West Ham United legend Phil Parkes will make a welcome return to action this weekend following successful surgery for bowel cancer.
The great goalkeeper was diagnosed with Dukes' A stage bowel cancer - the least developed stage where the cancer has not penetrated the bowel wall - and went into hospital for a procedure to remove the growth in May. Thankfully, the surgery went well and Parkes was able to return home to begin his recuperation just a few days later.
Showing determination typical of the man who won the FA Cup in 1980 and made 440 appearances for the Hammers, Parkes revealed that he intends to play his part in a Former Player Stadium Tour of the Boleyn Ground this coming weekend.
"I had the operation two weeks ago and have been home since the Saturday of the Champions League final," the popular Parkes confirmed.
"I got the news through a from the surgeon last week that everything was good as it hadn't gone through the bowel wall and it hadn't spread anywhere, so I haven't got to have chemotherapy.
"I've just got to have a reversal operation in July, and then it's just a case of resting, recuperating and getting my strength, so it's all good news, really."
"There was always that nagging doubt when I heard that word 'cancer'. It was as good as news as I could have got. It's getting better each day, so I've just got to have this operation next month and get myself reconnected back up and then it's a case of getting back to normal life."
Having spent the past ten days recovering at home, the 63-year-old is feeling understandably upbeat about the future.
On Saturday and Sunday, he will be alongside 1975 FA Cup hero and close friend Alan Taylor in welcoming guests to the Boleyn Ground for what promises to be an emotional and memorable Former Player Stadium Tour.
"It's actually not as uncomfortable as I thought it would be. I have been very surprised at how little pain I've actually gone through. To go through the operation I have had, I have been very lucky pain-wise.
"It's just a matter of getting some strength. I'm down to do some Former Player Tours at the Boleyn Ground on Saturday and Sunday and I'm pretty confident that I'm going to be fine.
"I'm not going to do the whole full Tour, but I'm going to do a little bit. It will be myself and Alan Taylor, but I'll just do the meet and greet, let Alan go up and down the stairs, then I'll come back for the question and answer bit."
Those fans who join Parkes and Taylor for this weekend's tours are sure to offer words of support to the big goalkeeper, following the hundreds who have sent their own messages to the big man through social media, online forums and telephone calls.
The popular Carlsberg Legends Lounge host has been moved by the sheer number of well-wishers who have got in touch with him in recent weeks.

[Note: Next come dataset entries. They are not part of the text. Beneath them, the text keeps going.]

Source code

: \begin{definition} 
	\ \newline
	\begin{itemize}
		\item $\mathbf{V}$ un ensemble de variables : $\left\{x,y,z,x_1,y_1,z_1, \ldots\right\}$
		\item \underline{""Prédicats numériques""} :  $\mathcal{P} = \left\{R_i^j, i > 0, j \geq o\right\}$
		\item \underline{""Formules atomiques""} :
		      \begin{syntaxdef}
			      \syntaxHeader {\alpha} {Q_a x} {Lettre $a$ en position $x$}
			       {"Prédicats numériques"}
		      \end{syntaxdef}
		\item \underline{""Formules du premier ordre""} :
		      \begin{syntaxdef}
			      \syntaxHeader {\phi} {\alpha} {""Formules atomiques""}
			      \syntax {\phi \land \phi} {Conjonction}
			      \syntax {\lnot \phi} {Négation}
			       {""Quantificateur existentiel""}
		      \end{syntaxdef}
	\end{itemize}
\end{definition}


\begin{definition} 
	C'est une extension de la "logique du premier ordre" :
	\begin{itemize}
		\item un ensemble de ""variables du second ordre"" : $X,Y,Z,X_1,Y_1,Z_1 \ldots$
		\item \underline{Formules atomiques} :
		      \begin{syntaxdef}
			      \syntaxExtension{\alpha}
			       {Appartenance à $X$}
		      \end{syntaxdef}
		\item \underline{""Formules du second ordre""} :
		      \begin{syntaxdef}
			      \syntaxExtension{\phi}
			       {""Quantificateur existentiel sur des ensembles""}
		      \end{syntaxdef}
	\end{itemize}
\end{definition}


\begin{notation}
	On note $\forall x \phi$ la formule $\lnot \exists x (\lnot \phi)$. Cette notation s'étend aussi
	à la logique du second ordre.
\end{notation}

"The support I have had has been absolutely amazing," he said. "The Moose from talkSPORT said there was a lot of love out there for me and that has really shown in the messages I have received.

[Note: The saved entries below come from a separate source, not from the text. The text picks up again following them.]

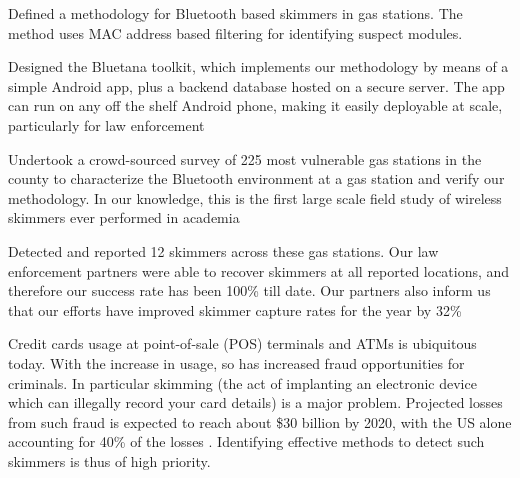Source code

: 	\item Defined a methodology for Bluetooth based skimmers in gas stations. The method uses MAC address based filtering for identifying suspect modules.
	\item Designed the Bluetana toolkit, which implements our methodology by means of a simple Android app, plus a backend database hosted on a secure server. The app can run on any off the shelf Android phone, making it easily deployable at scale, particularly for law enforcement
	\item Undertook a crowd-sourced survey of 225 most vulnerable gas stations in the county to characterize the Bluetooth environment at a gas station and verify our methodology. In our knowledge, this is the first large scale field study of wireless skimmers ever performed in academia
	\item Detected and reported 12 skimmers across these gas stations. Our law enforcement partners were able to recover skimmers at all reported locations, and therefore our success rate has been 100\% till date. Our partners also inform us that our efforts have improved skimmer capture rates for the year by 32\%
\fi %


Credit cards usage at point-of-sale (POS) terminals and ATMs is ubiquitous today. With the increase in usage, so has increased fraud opportunities for criminals. In particular skimming (the act of implanting an electronic device which can illegally record your card details) is a major problem. Projected losses from such fraud is expected to reach about \$30 billion by 2020, with the US alone accounting for 40\% of the losses \cite{nilsonreport2017}. Identifying effective methods to detect such skimmers is thus of high priority.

"I would like to thank everybody for the messages that I've had. It's great to know and a very warming thought to know that I am still thought of that way by the fans, and it has helped me through the tough times.
"I've had loads of people ringing me up, including [former England goalkeeper] Ray Clemence, who has not been too well himself, so to have him ring me up was very humbling."
Parkes put his successful surgery down to not hesitating when he became aware of the symptoms of his cancer.
While many men may be reticent to visit a doctor for symptoms such as bleeding from the backside, pain in the abdomen or a change in normal bowel habits, Parkes said there was no need to be embarrassed about a situation that could ultimately be the difference between life and death.
"I've gone through this myself now and I said to one of my old team-mates about the procedure of having an edoscopy where they put a camera up your backside and he said 'I could never do that!', then I said 'You'd be surprised what you do when you are told you might have cancer or a tumour, because you'll do whatever it takes'.
"I want to get the message across 'Don't worry about it or be embarrassed' because it is very, very important and can be a matter of life or death.
"The thing is that I was very lucky because I caught it very early - they categorise it Dukes' A, B or C and A is the very early stage where they catch only ten per cent of cancers, and mine was in that because I went there early enough after spotting the symptoms.
"It's so, so important that you have just got to be checked. I can't make enough of a message to get across to people."